**Your instructions:** So that nothing is lost, write out all the lines below exactly.

[Records from a data collection]
··········
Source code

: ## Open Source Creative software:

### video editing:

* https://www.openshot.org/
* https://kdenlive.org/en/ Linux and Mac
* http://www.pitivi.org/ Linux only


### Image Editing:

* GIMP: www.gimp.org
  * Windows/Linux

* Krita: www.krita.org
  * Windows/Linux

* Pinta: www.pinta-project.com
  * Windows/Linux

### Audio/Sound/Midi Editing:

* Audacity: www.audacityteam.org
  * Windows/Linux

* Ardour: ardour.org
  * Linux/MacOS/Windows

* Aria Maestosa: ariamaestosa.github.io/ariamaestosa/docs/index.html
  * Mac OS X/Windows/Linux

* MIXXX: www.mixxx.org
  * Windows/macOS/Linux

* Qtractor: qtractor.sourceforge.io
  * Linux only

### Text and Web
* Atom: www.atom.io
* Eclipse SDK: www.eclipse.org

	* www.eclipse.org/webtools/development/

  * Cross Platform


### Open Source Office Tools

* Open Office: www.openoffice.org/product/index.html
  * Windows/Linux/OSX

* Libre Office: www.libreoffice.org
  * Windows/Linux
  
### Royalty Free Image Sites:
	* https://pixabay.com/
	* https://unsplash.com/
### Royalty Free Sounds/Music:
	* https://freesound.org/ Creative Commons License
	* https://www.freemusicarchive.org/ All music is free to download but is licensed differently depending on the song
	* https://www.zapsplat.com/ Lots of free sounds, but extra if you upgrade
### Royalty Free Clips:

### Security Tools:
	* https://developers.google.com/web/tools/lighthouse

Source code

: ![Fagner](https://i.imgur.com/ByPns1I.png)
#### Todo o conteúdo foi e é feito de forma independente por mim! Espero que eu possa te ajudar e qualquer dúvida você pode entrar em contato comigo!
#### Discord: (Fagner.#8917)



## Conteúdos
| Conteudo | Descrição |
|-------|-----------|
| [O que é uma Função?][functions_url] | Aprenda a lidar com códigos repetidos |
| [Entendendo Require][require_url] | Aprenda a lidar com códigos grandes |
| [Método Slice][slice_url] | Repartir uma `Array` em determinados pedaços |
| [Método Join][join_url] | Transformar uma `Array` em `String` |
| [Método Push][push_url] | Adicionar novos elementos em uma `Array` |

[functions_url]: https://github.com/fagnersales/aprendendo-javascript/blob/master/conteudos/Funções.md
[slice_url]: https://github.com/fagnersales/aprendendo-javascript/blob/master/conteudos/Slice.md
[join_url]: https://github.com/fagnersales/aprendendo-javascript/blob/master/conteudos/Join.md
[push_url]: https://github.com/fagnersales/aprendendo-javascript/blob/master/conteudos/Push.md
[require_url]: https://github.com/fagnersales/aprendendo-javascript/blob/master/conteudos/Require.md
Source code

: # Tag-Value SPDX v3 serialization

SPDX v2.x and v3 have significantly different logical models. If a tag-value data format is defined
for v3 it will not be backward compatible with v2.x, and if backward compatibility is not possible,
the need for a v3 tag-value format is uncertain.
··········
**Answer box:**
Source code

: ## Open Source Creative software:

### video editing:

* https://www.openshot.org/
* https://kdenlive.org/en/ Linux and Mac
* http://www.pitivi.org/ Linux only


### Image Editing:

* GIMP: www.gimp.org
  * Windows/Linux

* Krita: www.krita.org
  * Windows/Linux

* Pinta: www.pinta-project.com
  * Windows/Linux

### Audio/Sound/Midi Editing:

* Audacity: www.audacityteam.org
  * Windows/Linux

* Ardour: ardour.org
  * Linux/MacOS/Windows

* Aria Maestosa: ariamaestosa.github.io/ariamaestosa/docs/index.html
  * Mac OS X/Windows/Linux

* MIXXX: www.mixxx.org
  * Windows/macOS/Linux

* Qtractor: qtractor.sourceforge.io
  * Linux only

### Text and Web
* Atom: www.atom.io
* Eclipse SDK: www.eclipse.org

	* www.eclipse.org/webtools/development/

  * Cross Platform


### Open Source Office Tools

* Open Office: www.openoffice.org/product/index.html
  * Windows/Linux/OSX

* Libre Office: www.libreoffice.org
  * Windows/Linux
  
### Royalty Free Image Sites:
	* https://pixabay.com/
	* https://unsplash.com/
### Royalty Free Sounds/Music:
	* https://freesound.org/ Creative Commons License
	* https://www.freemusicarchive.org/ All music is free to download but is licensed differently depending on the song
	* https://www.zapsplat.com/ Lots of free sounds, but extra if you upgrade
### Royalty Free Clips:

### Security Tools:
	* https://developers.google.com/web/tools/lighthouse

Source code

: ![Fagner](https://i.imgur.com/ByPns1I.png)
#### Todo o conteúdo foi e é feito de forma independente por mim! Espero que eu possa te ajudar e qualquer dúvida você pode entrar em contato comigo!
#### Discord: (Fagner.#8917)



## Conteúdos
| Conteudo | Descrição |
|-------|-----------|
| [O que é uma Função?][functions_url] | Aprenda a lidar com códigos repetidos |
| [Entendendo Require][require_url] | Aprenda a lidar com códigos grandes |
| [Método Slice][slice_url] | Repartir uma `Array` em determinados pedaços |
| [Método Join][join_url] | Transformar uma `Array` em `String` |
| [Método Push][push_url] | Adicionar novos elementos em uma `Array` |

[functions_url]: https://github.com/fagnersales/aprendendo-javascript/blob/master/conteudos/Funções.md
[slice_url]: https://github.com/fagnersales/aprendendo-javascript/blob/master/conteudos/Slice.md
[join_url]: https://github.com/fagnersales/aprendendo-javascript/blob/master/conteudos/Join.md
[push_url]: https://github.com/fagnersales/aprendendo-javascript/blob/master/conteudos/Push.md
[require_url]: https://github.com/fagnersales/aprendendo-javascript/blob/master/conteudos/Require.md
Source code

: # Tag-Value SPDX v3 serialization

SPDX v2.x and v3 have significantly different logical models. If a tag-value data format is defined
for v3 it will not be backward compatible with v2.x, and if backward compatibility is not possible,
the need for a v3 tag-value format is uncertain.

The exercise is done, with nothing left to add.